DESCRIPTION OF THE TASK: Bring together all lines from the listing below that contain the string "mTLS".

---- SUPPLIED RECORDS

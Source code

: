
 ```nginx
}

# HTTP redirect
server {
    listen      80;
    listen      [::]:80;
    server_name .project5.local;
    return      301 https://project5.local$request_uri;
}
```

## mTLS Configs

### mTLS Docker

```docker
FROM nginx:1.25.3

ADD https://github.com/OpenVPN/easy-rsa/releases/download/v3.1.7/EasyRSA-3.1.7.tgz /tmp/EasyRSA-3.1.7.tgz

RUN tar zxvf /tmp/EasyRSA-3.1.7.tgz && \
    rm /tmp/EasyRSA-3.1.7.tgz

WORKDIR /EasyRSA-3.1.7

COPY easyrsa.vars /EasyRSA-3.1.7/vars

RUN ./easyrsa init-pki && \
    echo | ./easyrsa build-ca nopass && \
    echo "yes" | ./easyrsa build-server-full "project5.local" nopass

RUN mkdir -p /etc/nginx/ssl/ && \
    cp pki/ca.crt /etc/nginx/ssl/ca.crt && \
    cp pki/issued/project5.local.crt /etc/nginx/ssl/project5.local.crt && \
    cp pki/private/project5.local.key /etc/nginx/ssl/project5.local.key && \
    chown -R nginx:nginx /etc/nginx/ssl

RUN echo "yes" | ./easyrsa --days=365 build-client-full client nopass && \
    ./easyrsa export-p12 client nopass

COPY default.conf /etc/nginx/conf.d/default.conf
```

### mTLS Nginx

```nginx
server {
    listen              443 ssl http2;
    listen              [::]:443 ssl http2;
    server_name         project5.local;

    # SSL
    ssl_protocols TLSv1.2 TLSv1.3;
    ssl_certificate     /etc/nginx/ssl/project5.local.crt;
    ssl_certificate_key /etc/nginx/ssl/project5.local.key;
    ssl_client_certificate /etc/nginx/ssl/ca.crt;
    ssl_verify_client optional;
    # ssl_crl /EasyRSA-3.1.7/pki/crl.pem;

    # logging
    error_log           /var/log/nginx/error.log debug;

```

--------

COMPLETED TASK:
## mTLS Configs
### mTLS Docker
### mTLS Nginx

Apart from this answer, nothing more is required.